Data extract =
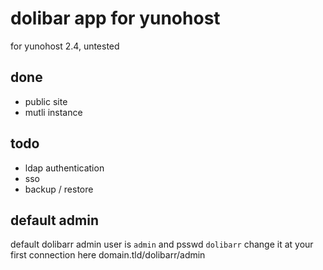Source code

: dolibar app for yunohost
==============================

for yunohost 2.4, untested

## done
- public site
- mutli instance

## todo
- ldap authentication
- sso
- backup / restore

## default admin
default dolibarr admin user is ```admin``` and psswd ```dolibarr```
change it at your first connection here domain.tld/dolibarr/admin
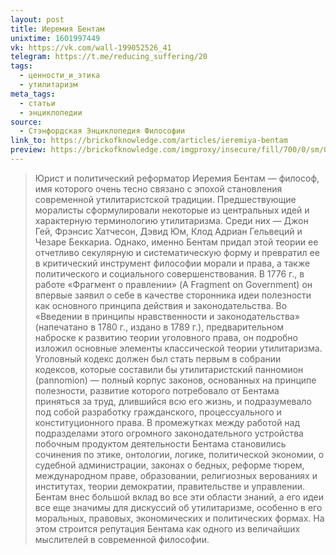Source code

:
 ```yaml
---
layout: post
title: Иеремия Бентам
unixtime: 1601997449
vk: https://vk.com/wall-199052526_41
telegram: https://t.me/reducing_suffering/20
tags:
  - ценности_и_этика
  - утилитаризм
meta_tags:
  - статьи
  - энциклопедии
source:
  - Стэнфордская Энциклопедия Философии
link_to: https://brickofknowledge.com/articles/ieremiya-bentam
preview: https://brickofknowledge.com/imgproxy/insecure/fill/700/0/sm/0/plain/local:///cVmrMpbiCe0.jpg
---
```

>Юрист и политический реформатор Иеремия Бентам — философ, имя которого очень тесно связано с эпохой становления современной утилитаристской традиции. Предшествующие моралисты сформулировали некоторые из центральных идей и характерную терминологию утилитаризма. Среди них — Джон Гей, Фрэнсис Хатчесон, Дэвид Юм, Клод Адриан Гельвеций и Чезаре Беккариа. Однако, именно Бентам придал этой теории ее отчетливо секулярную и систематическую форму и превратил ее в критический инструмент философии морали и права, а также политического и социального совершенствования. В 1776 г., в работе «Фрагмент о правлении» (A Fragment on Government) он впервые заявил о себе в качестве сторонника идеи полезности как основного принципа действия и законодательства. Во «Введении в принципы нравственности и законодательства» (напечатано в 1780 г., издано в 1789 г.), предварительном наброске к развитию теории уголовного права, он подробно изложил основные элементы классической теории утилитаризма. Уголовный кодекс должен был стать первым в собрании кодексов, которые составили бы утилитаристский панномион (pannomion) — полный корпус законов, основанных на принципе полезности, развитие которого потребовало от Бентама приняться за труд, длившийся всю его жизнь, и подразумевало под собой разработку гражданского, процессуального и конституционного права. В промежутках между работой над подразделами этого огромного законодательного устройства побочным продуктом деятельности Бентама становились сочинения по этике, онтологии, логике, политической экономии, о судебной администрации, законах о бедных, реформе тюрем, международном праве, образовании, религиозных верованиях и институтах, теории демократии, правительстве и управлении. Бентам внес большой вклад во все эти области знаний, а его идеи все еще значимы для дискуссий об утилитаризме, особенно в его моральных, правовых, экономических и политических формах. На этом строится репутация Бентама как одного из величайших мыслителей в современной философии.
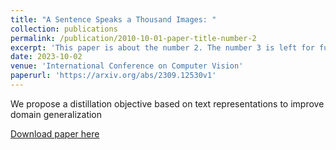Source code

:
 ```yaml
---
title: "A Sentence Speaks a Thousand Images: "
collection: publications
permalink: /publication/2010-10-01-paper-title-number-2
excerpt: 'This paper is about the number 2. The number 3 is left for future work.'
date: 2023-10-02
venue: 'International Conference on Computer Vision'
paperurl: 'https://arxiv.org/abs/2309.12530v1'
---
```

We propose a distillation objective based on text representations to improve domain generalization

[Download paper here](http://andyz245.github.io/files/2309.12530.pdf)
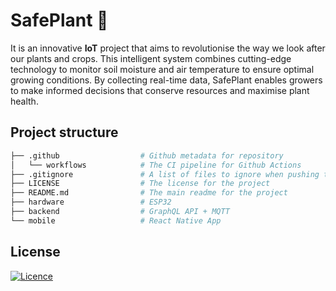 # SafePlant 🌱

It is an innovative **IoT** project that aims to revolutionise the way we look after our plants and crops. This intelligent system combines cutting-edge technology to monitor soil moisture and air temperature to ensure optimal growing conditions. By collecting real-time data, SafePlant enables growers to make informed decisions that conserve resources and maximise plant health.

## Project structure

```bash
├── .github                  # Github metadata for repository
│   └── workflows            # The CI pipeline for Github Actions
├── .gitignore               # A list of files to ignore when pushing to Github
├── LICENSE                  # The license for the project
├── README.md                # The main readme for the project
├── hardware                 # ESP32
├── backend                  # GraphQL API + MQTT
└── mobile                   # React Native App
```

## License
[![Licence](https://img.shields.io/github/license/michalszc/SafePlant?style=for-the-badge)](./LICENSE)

Work order = Count every line in the preceding entries where the string "title" appears, then state only the total.

Task result = 3